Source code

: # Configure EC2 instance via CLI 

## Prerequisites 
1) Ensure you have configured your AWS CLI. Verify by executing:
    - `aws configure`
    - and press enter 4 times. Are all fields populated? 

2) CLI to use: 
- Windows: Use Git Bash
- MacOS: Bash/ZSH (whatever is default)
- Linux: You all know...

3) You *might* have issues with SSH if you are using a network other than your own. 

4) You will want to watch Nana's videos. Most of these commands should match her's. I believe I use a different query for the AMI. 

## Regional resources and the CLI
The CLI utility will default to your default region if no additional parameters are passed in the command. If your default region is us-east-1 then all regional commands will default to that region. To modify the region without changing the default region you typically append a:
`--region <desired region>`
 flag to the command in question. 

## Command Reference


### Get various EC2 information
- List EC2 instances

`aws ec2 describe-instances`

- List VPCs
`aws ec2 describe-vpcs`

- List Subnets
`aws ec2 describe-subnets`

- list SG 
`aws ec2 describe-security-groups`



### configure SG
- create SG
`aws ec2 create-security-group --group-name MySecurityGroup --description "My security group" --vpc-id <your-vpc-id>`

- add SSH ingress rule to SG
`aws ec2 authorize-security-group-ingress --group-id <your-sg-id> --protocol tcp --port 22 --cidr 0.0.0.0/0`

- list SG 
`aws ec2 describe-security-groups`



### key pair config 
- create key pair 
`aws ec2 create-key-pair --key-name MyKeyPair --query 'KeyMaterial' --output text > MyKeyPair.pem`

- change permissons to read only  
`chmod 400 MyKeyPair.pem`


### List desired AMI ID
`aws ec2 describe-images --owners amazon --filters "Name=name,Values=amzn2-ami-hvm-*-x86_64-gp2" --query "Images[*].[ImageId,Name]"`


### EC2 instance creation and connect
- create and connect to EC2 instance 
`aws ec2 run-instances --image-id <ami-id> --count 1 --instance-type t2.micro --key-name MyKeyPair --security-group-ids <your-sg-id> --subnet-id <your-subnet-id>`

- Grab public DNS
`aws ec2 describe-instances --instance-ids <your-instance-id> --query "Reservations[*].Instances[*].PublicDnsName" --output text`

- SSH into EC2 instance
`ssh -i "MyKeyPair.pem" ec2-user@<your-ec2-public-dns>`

++++++++

### [DIRECTIONS]
Every line from the one that holds "- List VPCs" to the end of the data above should be given again exactly, with that line and the last one both kept.

### [RESULT OF THE EXERCISE]
- List VPCs
`aws ec2 describe-vpcs`

- List Subnets
`aws ec2 describe-subnets`

- list SG 
`aws ec2 describe-security-groups`



### configure SG
- create SG
`aws ec2 create-security-group --group-name MySecurityGroup --description "My security group" --vpc-id <your-vpc-id>`

- add SSH ingress rule to SG
`aws ec2 authorize-security-group-ingress --group-id <your-sg-id> --protocol tcp --port 22 --cidr 0.0.0.0/0`

- list SG 
`aws ec2 describe-security-groups`



### key pair config 
- create key pair 
`aws ec2 create-key-pair --key-name MyKeyPair --query 'KeyMaterial' --output text > MyKeyPair.pem`

- change permissons to read only  
`chmod 400 MyKeyPair.pem`


### List desired AMI ID
`aws ec2 describe-images --owners amazon --filters "Name=name,Values=amzn2-ami-hvm-*-x86_64-gp2" --query "Images[*].[ImageId,Name]"`


### EC2 instance creation and connect
- create and connect to EC2 instance 
`aws ec2 run-instances --image-id <ami-id> --count 1 --instance-type t2.micro --key-name MyKeyPair --security-group-ids <your-sg-id> --subnet-id <your-subnet-id>`

- Grab public DNS
`aws ec2 describe-instances --instance-ids <your-instance-id> --query "Reservations[*].Instances[*].PublicDnsName" --output text`

- SSH into EC2 instance
`ssh -i "MyKeyPair.pem" ec2-user@<your-ec2-public-dns>`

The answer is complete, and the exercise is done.